4. It follows that the appeal fails and the judgment of Phillips, J. which adopted the judgment in a similar case of Kumaraswami Sastri, J must be upheld.
5. I should like to say in conclusion though I think that the learned Judge's attention in I.P. No. 4 of 1919 was misdirected to the question of void contract, if I may say so with respect, in another part of his judgment, he states the proposition which I have endeavoured to explain quite clearly and in a form which is practically identical with that which I have tried to arrive at in this judgment. The appeal fails and must be dismissed with costs taxed on the original side scale.

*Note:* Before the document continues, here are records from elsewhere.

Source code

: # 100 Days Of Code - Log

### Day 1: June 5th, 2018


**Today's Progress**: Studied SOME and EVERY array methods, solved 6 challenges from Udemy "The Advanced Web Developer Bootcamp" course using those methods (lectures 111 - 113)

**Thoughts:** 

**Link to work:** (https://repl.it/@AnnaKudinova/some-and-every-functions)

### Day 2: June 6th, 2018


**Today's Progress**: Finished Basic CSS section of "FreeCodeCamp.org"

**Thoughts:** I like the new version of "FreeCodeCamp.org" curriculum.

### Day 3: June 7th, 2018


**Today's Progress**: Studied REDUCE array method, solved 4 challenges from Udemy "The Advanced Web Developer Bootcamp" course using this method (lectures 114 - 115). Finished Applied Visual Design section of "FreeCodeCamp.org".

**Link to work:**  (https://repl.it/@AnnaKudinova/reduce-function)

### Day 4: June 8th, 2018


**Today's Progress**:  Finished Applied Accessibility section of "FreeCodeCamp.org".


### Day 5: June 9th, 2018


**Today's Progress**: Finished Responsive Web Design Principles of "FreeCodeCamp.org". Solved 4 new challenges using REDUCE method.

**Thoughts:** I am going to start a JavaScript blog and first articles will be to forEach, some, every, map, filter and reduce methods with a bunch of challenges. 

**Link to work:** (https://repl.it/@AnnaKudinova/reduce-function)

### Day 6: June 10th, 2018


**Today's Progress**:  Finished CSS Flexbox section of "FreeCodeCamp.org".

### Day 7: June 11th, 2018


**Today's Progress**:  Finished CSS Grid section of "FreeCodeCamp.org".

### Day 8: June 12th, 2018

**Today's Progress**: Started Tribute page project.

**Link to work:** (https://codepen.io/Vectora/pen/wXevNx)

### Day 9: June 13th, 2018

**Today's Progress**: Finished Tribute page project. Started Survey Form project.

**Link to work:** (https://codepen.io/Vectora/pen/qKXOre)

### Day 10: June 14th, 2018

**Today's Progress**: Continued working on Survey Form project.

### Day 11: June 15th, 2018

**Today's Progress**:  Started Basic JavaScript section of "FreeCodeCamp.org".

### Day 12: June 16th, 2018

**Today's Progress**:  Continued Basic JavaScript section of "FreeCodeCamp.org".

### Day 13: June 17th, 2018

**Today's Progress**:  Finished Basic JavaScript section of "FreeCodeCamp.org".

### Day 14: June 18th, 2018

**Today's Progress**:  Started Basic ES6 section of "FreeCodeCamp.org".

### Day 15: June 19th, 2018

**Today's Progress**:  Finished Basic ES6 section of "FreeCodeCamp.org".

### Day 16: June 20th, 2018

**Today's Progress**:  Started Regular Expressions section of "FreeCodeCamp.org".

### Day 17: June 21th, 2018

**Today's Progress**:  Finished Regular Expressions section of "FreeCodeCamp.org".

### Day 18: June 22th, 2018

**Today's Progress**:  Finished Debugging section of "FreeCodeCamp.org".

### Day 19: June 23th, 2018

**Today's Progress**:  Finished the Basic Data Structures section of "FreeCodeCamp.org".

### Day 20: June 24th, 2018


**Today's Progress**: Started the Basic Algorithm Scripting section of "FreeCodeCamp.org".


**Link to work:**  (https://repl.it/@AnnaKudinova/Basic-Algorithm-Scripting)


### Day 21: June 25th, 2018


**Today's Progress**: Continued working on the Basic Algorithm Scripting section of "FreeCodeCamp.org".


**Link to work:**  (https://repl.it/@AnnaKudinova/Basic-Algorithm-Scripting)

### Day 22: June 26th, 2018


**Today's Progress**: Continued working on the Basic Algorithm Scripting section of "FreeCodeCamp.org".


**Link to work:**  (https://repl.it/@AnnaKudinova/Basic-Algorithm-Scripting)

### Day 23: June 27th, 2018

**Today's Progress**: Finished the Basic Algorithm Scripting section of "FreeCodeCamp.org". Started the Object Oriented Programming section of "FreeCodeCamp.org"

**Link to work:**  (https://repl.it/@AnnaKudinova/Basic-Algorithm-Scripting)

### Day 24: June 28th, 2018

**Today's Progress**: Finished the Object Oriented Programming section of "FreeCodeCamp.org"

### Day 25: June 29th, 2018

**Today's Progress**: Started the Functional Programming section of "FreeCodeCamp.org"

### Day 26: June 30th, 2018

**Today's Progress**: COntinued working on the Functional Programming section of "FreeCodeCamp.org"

6. I agree with my learned brother in thinking that this is not a case of void contract or series of void contracts. The contract or contracts are perfectly valid. The only mistake is in the performance of the contract or contracts. Either the title to the goods (14 bales) has passed or has not passed on account of the mistake in the performance of the contracts. If the title to the goods has not passed, the remedy of the owner of the goods is to trace his goods and sue for them. It is possible he has other remedies. If the title to the goods has passed, it may be that even the owner has no remedy. But an intermediate dealer in the goods like the plaintiff in the present case has no cause of action against another in the position of the defendant. I think that the plain meaning of Section 72 of the Contract Act is that the person to whom the goods are delivered must return them if he has them. What his duty is, if he has not got them is another point on which the section is silent and consequently I entirely agree with my learned brother in his conclusion viz., that he would not be liable in circumstances like those of the present case.